▶ _Instructions to follow_
Type out each record word for word. Pictures stay out.

[Rendered images with source text]
Start of Block
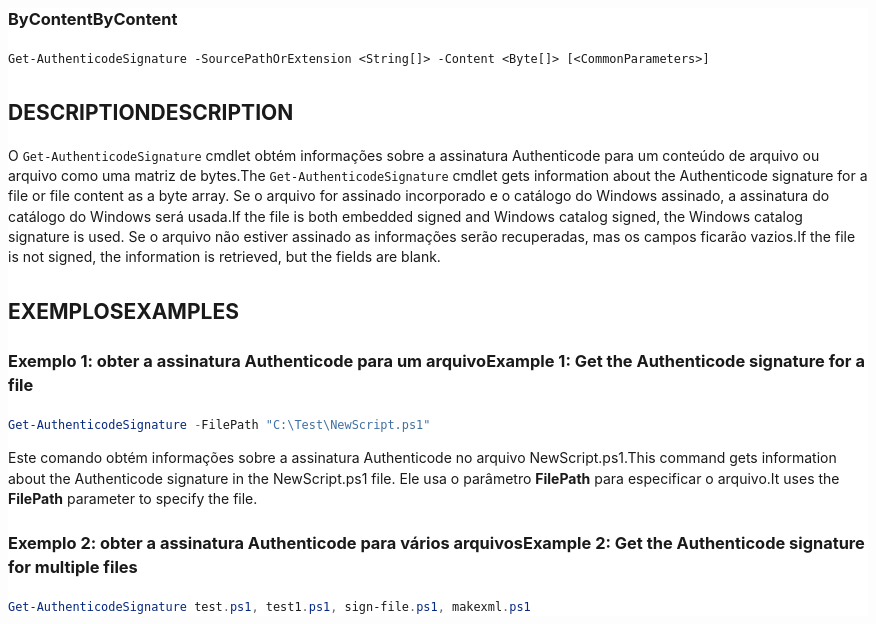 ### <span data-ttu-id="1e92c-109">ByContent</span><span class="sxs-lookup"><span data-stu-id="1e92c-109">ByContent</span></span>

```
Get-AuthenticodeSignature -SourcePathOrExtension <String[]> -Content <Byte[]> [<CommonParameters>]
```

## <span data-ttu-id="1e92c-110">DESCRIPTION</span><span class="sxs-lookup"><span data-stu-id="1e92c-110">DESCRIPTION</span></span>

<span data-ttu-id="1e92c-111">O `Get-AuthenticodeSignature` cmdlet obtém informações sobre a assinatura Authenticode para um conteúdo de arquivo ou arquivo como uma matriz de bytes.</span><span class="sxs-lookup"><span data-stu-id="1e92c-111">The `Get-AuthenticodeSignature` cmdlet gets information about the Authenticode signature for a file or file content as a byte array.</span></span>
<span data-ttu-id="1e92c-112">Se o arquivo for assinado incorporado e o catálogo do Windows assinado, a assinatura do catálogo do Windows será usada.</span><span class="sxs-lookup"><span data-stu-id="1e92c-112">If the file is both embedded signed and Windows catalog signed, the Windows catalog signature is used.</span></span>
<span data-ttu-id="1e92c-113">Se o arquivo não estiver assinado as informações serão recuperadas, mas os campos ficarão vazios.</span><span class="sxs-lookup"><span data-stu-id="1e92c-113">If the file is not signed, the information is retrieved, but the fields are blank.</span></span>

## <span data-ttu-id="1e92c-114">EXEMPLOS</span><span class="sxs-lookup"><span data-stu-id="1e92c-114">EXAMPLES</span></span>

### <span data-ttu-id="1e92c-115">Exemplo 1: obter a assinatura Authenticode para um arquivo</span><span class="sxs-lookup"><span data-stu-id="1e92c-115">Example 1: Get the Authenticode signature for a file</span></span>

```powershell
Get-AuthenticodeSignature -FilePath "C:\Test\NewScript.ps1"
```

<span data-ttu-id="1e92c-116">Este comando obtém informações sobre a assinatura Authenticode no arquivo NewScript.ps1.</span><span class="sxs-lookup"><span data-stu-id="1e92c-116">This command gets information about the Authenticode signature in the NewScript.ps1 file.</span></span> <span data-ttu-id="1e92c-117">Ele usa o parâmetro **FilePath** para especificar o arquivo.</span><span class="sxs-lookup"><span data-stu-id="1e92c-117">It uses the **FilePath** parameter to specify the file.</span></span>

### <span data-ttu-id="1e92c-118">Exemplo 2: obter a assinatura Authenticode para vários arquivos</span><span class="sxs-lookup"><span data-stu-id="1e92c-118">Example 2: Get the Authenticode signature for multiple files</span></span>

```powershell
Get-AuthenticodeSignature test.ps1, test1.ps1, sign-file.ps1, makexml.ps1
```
End of Block
▶ _Answer box_
 ### <span data-ttu-id="1e92c-109">ByContent</span><span class="sxs-lookup"><span data-stu-id="1e92c-109">ByContent</span></span>

```
Get-AuthenticodeSignature -SourcePathOrExtension <String[]> -Content <Byte[]> [<CommonParameters>]
```

## <span data-ttu-id="1e92c-110">DESCRIPTION</span><span class="sxs-lookup"><span data-stu-id="1e92c-110">DESCRIPTION</span></span>

<span data-ttu-id="1e92c-111">O `Get-AuthenticodeSignature` cmdlet obtém informações sobre a assinatura Authenticode para um conteúdo de arquivo ou arquivo como uma matriz de bytes.</span><span class="sxs-lookup"><span data-stu-id="1e92c-111">The `Get-AuthenticodeSignature` cmdlet gets information about the Authenticode signature for a file or file content as a byte array.</span></span>
<span data-ttu-id="1e92c-112">Se o arquivo for assinado incorporado e o catálogo do Windows assinado, a assinatura do catálogo do Windows será usada.</span><span class="sxs-lookup"><span data-stu-id="1e92c-112">If the file is both embedded signed and Windows catalog signed, the Windows catalog signature is used.</span></span>
<span data-ttu-id="1e92c-113">Se o arquivo não estiver assinado as informações serão recuperadas, mas os campos ficarão vazios.</span><span class="sxs-lookup"><span data-stu-id="1e92c-113">If the file is not signed, the information is retrieved, but the fields are blank.</span></span>

## <span data-ttu-id="1e92c-114">EXEMPLOS</span><span class="sxs-lookup"><span data-stu-id="1e92c-114">EXAMPLES</span></span>

### <span data-ttu-id="1e92c-115">Exemplo 1: obter a assinatura Authenticode para um arquivo</span><span class="sxs-lookup"><span data-stu-id="1e92c-115">Example 1: Get the Authenticode signature for a file</span></span>

```powershell
Get-AuthenticodeSignature -FilePath "C:\Test\NewScript.ps1"
```

<span data-ttu-id="1e92c-116">Este comando obtém informações sobre a assinatura Authenticode no arquivo NewScript.ps1.</span><span class="sxs-lookup"><span data-stu-id="1e92c-116">This command gets information about the Authenticode signature in the NewScript.ps1 file.</span></span> <span data-ttu-id="1e92c-117">Ele usa o parâmetro **FilePath** para especificar o arquivo.</span><span class="sxs-lookup"><span data-stu-id="1e92c-117">It uses the **FilePath** parameter to specify the file.</span></span>

### <span data-ttu-id="1e92c-118">Exemplo 2: obter a assinatura Authenticode para vários arquivos</span><span class="sxs-lookup"><span data-stu-id="1e92c-118">Example 2: Get the Authenticode signature for multiple files</span></span>

```powershell
Get-AuthenticodeSignature test.ps1, test1.ps1, sign-file.ps1, makexml.ps1
```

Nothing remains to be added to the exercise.